• [EXERCISE DESCRIPTION] Copy exactly the lines of the material below that fall between the line with "## 지정된 파일에 대한 issue를 테스트하는 방법" and the line with "## Description", both of those lines included; pictures stay out.
BEGIN
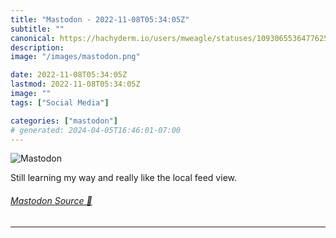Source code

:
 ```yaml
---
title: "Mastodon - 2022-11-08T05:34:05Z"
subtitle: ""
canonical: https://hachyderm.io/users/mweagle/statuses/109306553647762508
description:
image: "/images/mastodon.png"

date: 2022-11-08T05:34:05Z
lastmod: 2022-11-08T05:34:05Z
image: ""
tags: ["Social Media"]

categories: ["mastodon"]
# generated: 2024-04-05T16:46:01-07:00
---
```

![Mastodon](/images/mastodon.png)

<p>Still learning my way and really like the local feed view.</p>


###### [Mastodon Source 🐘](https://hachyderm.io/@mweagle/109306553647762508)

___
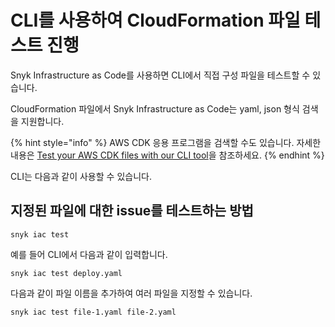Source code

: # CLI를 사용하여 CloudFormation 파일 테스트 진행

Snyk Infrastructure as Code를 사용하면 CLI에서 직접 구성 파일을 테스트할 수 있습니다.

CloudFormation 파일에서 Snyk Infrastructure as Code는 yaml, json 형식 검색을 지원합니다.

{% hint style="info" %}
AWS CDK 응용 프로그램을 검색할 수도 있습니다. 자세한 내용은 [Test your AWS CDK files with our CLI tool](https://docs.snyk.io/snyk-infrastructure-as-code/snyk-cli-for-infrastructure-as-code/test-your-aws-cdk-files-with-our-cli-tool)을 참조하세요.
{% endhint %}

CLI는 다음과 같이 사용할 수 있습니다.

## 지정된 파일에 대한 issue를 테스트하는 방법

```
snyk iac test
```

예를 들어 CLI에서 다음과 같이 입력합니다.

```
snyk iac test deploy.yaml
```

다음과 같이 파일 이름을 추가하여 여러 파일을 지정할 수 있습니다.

```
snyk iac test file-1.yaml file-2.yaml
```

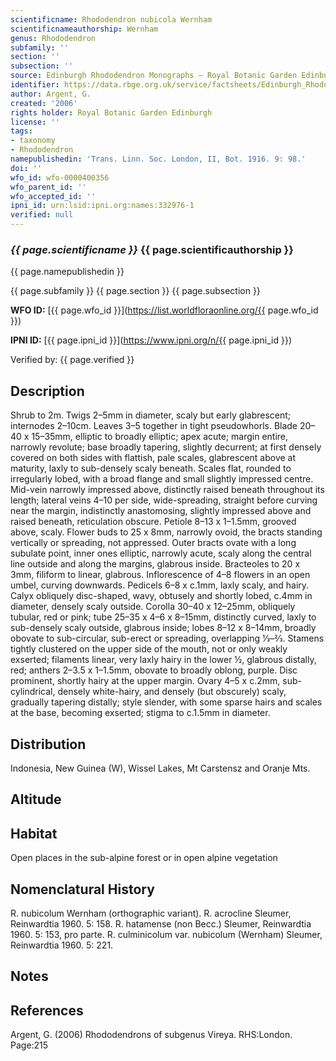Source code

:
 ```yaml
---
scientificname: Rhododendron nubicola Wernham
scientificnameauthorship: Wernham
genus: Rhododendron
subfamily: ''
section: ''
subsection: ''
source: Edinburgh Rhododendron Monographs – Royal Botanic Garden Edinburgh
identifier: https://data.rbge.org.uk/service/factsheets/Edinburgh_Rhododendron_Monographs.xhtml
author: Argent, G.
created: '2006'
rights holder: Royal Botanic Garden Edinburgh
license: ''
tags:
- taxonomy
- Rhododendron
namepublishedin: 'Trans. Linn. Soc. London, II, Bot. 1916. 9: 98.'
doi: ''
wfo_id: wfo-0000400356
wfo_parent_id: ''
wfo_accepted_id: ''
ipni_id: urn:lsid:ipni.org:names:332976-1
verified: null
---
```

### _{{ page.scientificname }}_ {{ page.scientificauthorship }}
 {{ page.namepublishedin }}

{{ page.subfamily }} {{ page.section }} {{ page.subsection }}

**WFO ID:** [{{ page.wfo_id }}](https://list.worldfloraonline.org/{{ page.wfo_id }})

**IPNI ID:** [{{ page.ipni_id }}](https://www.ipni.org/n/{{ page.ipni_id }})

Verified by: {{ page.verified }}



## Description
Shrub to 2m. Twigs 2–5mm in diameter, scaly but early glabrescent; internodes 2–10cm. Leaves 3–5 together in tight pseudowhorls. Blade 20–40 x 15–35mm, elliptic to broadly elliptic; apex acute; margin entire, narrowly revolute; base broadly tapering, slightly decurrent; at first densely covered on both sides with flattish, pale scales, glabrescent above at maturity, laxly to sub-densely scaly beneath. Scales flat, rounded to irregularly lobed, with a broad flange and small slightly impressed centre. Mid-vein narrowly impressed above, distinctly raised beneath throughout its length; lateral veins 4–10 per side, wide-spreading, straight before curving near the margin, indistinctly anastomosing, slightly impressed above and raised beneath, reticulation obscure. Petiole 8–13 x 1–1.5mm, grooved above, scaly. Flower buds to 25 x 8mm, narrowly ovoid, the bracts standing vertically or spreading, not appressed. Outer bracts ovate with a long subulate point, inner ones elliptic, narrowly acute, scaly along the central line outside and along the margins, glabrous inside. Bracteoles to 20 x 3mm, filiform to linear, glabrous. Inflorescence of 4–8 flowers in an open umbel, curving downwards. Pedicels 6–8 x c.1mm, laxly scaly, and hairy. Calyx obliquely disc-shaped, wavy, obtusely and shortly lobed, c.4mm in diameter, densely scaly outside. Corolla 30–40 x 12–25mm, obliquely tubular, red or pink; tube 25–35 x 4–6 x 8–15mm, distinctly curved, laxly to sub-densely scaly outside, glabrous inside; lobes 8–12 x 8–14mm, broadly obovate to sub-circular, sub-erect or spreading, overlapping 1⁄3–2⁄3. Stamens tightly clustered on the upper side of the mouth, not or only weakly exserted; filaments linear, very laxly hairy in the lower ½, glabrous distally, red; anthers 2–3.5 x 1–1.5mm, obovate to broadly oblong, purple. Disc prominent, shortly hairy at the upper margin. Ovary 4–5 x c.2mm, sub-cylindrical, densely white-hairy, and densely (but obscurely) scaly, gradually tapering distally; style slender, with some sparse hairs and scales at the base, becoming exserted; stigma to c.1.5mm in diameter.

## Distribution
Indonesia, New Guinea (W), Wissel Lakes, Mt Carstensz and Oranje Mts.

## Altitude


## Habitat
Open places in the sub-alpine forest or in open alpine vegetation

## Nomenclatural History
R. nubicolum Wernham (orthographic variant). R. acrocline Sleumer, Reinwardtia 1960. 5: 158. R. hatamense (non Becc.) Sleumer, Reinwardtia 1960. 5: 153, pro parte. R. culminicolum var. nubicolum (Wernham) Sleumer, Reinwardtia 1960. 5: 221.
                       
## Notes


## References

Argent, G. (2006) Rhododendrons of subgenus Vireya. RHS:London. Page:215
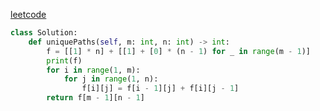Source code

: [leetcode](https://leetcode-cn.com/problems/unique-paths/)
```python
class Solution:
    def uniquePaths(self, m: int, n: int) -> int:
        f = [[1] * n] + [[1] + [0] * (n - 1) for _ in range(m - 1)]
        print(f)
        for i in range(1, m):
            for j in range(1, n):
                f[i][j] = f[i - 1][j] + f[i][j - 1]
        return f[m - 1][n - 1]

```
END
• [OUTPUT FOR THIS TASK]
## 지정된 파일에 대한 issue를 테스트하는 방법

```
snyk iac test
```

예를 들어 CLI에서 다음과 같이 입력합니다.

```
snyk iac test deploy.yaml
```

다음과 같이 파일 이름을 추가하여 여러 파일을 지정할 수 있습니다.

```
snyk iac test file-1.yaml file-2.yaml
```

Source code

:
 ```yaml
---
scientificname: Rhododendron nubicola Wernham
scientificnameauthorship: Wernham
genus: Rhododendron
subfamily: ''
section: ''
subsection: ''
source: Edinburgh Rhododendron Monographs – Royal Botanic Garden Edinburgh
identifier: https://data.rbge.org.uk/service/factsheets/Edinburgh_Rhododendron_Monographs.xhtml
author: Argent, G.
created: '2006'
rights holder: Royal Botanic Garden Edinburgh
license: ''
tags:
- taxonomy
- Rhododendron
namepublishedin: 'Trans. Linn. Soc. London, II, Bot. 1916. 9: 98.'
doi: ''
wfo_id: wfo-0000400356
wfo_parent_id: ''
wfo_accepted_id: ''
ipni_id: urn:lsid:ipni.org:names:332976-1
verified: null
---
```

### _{{ page.scientificname }}_ {{ page.scientificauthorship }}
 {{ page.namepublishedin }}

{{ page.subfamily }} {{ page.section }} {{ page.subsection }}

**WFO ID:** [{{ page.wfo_id }}](https://list.worldfloraonline.org/{{ page.wfo_id }})

**IPNI ID:** [{{ page.ipni_id }}](https://www.ipni.org/n/{{ page.ipni_id }})

Verified by: {{ page.verified }}



## Description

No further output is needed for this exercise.